• **Work request**:
Show, from the records below, all lines that contain the word "will".

[Start of Attachment]

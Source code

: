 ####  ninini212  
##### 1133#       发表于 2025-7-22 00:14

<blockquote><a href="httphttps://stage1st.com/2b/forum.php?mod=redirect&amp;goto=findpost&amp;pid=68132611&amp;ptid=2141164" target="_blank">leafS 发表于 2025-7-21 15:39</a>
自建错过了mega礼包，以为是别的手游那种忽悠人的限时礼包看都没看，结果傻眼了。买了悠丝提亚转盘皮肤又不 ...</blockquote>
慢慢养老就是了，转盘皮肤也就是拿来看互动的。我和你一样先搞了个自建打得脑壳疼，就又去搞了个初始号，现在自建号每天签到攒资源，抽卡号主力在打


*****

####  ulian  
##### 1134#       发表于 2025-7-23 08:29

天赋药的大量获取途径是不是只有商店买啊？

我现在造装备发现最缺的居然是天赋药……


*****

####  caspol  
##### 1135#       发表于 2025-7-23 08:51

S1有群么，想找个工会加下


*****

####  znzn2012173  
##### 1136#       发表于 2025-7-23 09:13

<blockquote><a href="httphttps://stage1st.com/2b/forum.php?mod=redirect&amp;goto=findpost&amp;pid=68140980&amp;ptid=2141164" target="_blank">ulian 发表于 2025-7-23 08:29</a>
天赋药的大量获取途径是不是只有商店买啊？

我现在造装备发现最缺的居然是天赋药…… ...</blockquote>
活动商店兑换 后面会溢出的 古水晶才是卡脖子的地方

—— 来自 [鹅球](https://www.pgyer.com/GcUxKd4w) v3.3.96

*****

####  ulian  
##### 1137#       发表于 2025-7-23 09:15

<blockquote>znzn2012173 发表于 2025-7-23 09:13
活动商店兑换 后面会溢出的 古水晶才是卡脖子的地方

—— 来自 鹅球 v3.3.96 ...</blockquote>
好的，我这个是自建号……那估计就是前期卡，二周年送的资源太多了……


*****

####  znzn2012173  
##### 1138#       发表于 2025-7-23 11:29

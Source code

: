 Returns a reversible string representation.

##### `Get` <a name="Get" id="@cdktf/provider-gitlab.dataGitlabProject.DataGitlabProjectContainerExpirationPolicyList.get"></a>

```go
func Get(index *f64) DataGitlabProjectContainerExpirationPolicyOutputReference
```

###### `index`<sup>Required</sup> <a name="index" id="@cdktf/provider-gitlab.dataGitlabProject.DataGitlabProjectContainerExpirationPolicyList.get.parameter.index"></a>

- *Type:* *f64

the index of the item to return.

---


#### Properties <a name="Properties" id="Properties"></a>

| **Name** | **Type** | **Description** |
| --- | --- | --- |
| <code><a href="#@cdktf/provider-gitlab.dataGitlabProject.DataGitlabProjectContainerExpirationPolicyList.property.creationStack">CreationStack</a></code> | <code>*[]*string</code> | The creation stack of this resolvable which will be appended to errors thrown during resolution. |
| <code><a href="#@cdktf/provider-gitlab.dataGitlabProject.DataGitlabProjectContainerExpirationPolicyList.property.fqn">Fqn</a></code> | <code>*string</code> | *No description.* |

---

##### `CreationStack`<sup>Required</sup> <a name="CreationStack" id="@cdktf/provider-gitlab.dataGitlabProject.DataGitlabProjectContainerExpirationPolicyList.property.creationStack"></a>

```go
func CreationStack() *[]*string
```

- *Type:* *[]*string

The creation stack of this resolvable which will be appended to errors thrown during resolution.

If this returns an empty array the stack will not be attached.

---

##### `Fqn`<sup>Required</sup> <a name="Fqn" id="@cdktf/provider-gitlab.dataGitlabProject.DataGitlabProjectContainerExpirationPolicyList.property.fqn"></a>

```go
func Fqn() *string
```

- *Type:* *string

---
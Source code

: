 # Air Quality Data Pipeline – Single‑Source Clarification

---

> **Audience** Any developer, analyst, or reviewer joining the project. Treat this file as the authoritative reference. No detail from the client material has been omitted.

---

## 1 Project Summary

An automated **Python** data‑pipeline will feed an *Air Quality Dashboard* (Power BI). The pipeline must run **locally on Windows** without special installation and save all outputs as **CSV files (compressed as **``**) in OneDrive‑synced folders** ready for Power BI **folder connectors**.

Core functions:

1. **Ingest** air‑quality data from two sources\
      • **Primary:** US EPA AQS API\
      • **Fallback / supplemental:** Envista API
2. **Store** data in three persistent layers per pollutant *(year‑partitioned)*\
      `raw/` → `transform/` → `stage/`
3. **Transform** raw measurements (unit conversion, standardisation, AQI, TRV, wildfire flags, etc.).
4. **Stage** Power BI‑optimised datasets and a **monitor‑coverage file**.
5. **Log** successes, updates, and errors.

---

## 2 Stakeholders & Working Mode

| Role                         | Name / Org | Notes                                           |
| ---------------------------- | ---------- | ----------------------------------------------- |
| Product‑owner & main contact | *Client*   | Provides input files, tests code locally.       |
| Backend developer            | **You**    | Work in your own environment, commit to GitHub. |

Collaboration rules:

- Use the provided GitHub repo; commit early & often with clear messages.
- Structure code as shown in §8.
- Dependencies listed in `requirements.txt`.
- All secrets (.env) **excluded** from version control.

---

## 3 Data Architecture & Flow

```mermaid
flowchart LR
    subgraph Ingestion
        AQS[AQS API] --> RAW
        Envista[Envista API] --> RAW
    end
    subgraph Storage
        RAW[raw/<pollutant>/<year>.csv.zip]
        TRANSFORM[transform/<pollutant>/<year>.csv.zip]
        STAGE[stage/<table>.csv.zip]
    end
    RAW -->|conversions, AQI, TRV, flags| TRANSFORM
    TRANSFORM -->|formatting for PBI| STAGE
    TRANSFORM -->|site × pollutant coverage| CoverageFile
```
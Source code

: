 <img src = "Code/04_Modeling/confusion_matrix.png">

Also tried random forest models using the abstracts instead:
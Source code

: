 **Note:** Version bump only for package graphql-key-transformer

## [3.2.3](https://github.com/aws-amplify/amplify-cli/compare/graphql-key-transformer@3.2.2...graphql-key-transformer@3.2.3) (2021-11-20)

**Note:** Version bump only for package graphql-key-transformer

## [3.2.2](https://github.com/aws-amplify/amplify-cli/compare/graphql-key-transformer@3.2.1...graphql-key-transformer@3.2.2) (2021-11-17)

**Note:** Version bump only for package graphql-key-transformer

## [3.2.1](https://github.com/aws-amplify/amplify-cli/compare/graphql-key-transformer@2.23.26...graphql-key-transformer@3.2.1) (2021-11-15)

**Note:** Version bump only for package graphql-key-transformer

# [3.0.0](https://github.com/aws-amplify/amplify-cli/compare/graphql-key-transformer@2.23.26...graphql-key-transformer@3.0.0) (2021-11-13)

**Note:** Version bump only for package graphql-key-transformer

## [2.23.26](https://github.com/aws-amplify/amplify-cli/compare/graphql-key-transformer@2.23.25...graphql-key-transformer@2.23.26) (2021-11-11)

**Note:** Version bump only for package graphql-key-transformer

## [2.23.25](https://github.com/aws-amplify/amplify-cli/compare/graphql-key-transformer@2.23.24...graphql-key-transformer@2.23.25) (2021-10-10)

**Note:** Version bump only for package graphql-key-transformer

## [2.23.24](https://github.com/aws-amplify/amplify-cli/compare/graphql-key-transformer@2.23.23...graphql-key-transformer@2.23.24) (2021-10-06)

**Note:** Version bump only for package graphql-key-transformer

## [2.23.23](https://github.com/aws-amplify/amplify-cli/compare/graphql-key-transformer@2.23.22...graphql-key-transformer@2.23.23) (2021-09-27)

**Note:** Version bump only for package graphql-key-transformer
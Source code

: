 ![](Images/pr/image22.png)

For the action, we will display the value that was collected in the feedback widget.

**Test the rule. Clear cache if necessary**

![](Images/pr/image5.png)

[End of Attachment]

• **Reply to the exercise**:
| <code><a href="#@cdktf/provider-gitlab.dataGitlabProject.DataGitlabProjectContainerExpirationPolicyList.property.creationStack">CreationStack</a></code> | <code>*[]*string</code> | The creation stack of this resolvable which will be appended to errors thrown during resolution. |
The creation stack of this resolvable which will be appended to errors thrown during resolution.
If this returns an empty array the stack will not be attached.
An automated **Python** data‑pipeline will feed an *Air Quality Dashboard* (Power BI). The pipeline must run **locally on Windows** without special installation and save all outputs as **CSV files (compressed as **``**) in OneDrive‑synced folders** ready for Power BI **folder connectors**.
For the action, we will display the value that was collected in the feedback widget.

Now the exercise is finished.